#### ASSIGNED TASK:
For every line of the records below that holds "Haluskan", add one. Give only the final total.

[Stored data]
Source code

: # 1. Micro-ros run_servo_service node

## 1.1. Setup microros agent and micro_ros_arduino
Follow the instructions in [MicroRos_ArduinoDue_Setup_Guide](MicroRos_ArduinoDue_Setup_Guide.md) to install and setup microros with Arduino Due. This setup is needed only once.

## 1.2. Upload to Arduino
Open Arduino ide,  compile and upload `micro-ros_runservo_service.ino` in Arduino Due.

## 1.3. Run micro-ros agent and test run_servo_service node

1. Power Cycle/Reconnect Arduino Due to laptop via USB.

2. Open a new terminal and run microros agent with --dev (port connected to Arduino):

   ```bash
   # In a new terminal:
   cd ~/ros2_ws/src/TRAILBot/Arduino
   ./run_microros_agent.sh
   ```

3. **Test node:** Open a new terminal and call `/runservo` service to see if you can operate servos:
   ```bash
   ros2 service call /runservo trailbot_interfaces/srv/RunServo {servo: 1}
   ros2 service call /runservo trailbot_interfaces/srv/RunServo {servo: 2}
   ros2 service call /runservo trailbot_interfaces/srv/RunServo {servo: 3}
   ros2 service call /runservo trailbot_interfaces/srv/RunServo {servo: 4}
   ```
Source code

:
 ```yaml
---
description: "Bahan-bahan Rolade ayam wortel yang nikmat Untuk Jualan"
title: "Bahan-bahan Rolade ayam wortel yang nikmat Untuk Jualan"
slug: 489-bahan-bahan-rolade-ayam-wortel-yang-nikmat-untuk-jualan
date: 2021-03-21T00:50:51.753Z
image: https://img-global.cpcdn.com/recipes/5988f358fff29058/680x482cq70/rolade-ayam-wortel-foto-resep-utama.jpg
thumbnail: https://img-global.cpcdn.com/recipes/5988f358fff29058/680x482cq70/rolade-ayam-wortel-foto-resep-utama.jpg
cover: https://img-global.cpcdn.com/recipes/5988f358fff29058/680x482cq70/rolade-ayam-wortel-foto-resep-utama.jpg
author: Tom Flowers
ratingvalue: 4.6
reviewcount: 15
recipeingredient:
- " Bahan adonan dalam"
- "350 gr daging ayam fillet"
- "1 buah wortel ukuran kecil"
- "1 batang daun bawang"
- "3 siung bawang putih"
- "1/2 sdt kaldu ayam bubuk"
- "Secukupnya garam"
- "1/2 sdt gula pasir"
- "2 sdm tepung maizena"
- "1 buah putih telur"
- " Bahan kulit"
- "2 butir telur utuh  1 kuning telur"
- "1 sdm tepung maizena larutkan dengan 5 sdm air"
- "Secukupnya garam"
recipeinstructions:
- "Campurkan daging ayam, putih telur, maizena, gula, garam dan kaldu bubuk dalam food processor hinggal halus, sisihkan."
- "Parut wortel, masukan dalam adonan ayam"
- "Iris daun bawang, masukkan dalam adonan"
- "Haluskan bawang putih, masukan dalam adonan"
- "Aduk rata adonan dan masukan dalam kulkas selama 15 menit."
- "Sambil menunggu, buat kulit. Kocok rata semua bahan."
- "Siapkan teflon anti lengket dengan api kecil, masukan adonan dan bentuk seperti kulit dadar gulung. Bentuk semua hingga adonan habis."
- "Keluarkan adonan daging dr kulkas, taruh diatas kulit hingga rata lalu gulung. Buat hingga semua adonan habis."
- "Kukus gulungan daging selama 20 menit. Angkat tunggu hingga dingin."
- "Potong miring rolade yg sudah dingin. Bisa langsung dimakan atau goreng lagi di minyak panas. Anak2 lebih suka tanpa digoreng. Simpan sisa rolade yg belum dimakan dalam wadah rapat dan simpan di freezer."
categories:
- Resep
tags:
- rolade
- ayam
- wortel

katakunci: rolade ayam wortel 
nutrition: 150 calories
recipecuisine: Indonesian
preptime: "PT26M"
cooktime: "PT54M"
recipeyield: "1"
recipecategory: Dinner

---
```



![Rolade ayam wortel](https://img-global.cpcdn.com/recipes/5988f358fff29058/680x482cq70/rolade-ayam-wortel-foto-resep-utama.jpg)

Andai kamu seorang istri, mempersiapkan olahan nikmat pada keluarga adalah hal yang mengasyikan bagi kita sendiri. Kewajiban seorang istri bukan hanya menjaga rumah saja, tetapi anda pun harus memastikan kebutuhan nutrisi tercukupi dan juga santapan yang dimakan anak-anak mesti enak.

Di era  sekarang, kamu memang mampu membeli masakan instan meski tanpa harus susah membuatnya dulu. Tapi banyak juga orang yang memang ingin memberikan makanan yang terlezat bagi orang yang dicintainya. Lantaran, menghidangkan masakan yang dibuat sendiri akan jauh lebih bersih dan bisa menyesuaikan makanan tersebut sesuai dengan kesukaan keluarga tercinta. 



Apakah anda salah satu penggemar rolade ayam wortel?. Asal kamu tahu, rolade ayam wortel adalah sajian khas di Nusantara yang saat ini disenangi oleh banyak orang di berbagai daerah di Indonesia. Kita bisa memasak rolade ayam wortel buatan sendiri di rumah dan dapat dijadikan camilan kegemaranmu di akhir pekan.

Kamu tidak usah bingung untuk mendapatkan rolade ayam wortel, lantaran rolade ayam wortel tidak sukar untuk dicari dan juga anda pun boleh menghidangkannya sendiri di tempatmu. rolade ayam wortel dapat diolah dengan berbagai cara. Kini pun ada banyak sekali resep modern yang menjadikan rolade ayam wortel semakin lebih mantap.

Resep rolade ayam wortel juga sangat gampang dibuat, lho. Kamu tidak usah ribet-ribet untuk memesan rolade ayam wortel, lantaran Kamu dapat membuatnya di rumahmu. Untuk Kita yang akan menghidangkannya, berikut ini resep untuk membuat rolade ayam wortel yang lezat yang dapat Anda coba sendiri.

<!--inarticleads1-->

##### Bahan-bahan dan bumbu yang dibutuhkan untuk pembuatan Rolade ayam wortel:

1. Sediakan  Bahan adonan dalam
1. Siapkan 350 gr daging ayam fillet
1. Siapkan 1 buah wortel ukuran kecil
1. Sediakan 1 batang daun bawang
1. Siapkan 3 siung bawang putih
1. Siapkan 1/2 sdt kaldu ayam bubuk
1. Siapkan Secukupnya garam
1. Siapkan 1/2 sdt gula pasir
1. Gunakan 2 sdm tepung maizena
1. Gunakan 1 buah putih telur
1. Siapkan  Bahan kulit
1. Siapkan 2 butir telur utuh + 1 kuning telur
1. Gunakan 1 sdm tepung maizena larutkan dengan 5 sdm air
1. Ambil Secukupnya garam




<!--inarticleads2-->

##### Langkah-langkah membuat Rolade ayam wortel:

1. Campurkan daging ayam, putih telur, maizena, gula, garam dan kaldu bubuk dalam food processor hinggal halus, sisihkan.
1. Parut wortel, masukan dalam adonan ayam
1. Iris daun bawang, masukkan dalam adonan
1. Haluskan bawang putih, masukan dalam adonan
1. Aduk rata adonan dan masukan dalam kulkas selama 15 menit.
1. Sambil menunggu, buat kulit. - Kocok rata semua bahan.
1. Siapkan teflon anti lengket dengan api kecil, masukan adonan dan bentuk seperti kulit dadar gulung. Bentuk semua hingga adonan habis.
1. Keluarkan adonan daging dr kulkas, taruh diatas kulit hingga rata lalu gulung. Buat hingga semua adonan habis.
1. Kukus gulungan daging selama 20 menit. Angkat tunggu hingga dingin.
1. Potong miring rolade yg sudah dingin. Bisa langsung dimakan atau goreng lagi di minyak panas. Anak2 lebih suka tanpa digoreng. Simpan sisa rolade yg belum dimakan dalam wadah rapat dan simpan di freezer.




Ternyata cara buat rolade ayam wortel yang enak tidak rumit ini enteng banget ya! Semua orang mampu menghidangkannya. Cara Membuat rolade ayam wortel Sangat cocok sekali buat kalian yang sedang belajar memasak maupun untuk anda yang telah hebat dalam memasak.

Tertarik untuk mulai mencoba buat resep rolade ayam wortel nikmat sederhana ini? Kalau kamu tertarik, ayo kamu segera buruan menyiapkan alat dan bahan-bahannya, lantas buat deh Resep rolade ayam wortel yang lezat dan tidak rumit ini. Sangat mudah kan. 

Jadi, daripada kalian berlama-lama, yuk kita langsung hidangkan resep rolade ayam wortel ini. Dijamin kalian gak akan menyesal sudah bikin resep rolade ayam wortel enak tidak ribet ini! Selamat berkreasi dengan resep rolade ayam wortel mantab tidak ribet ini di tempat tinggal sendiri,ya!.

#### EXPECTED ANSWER:
2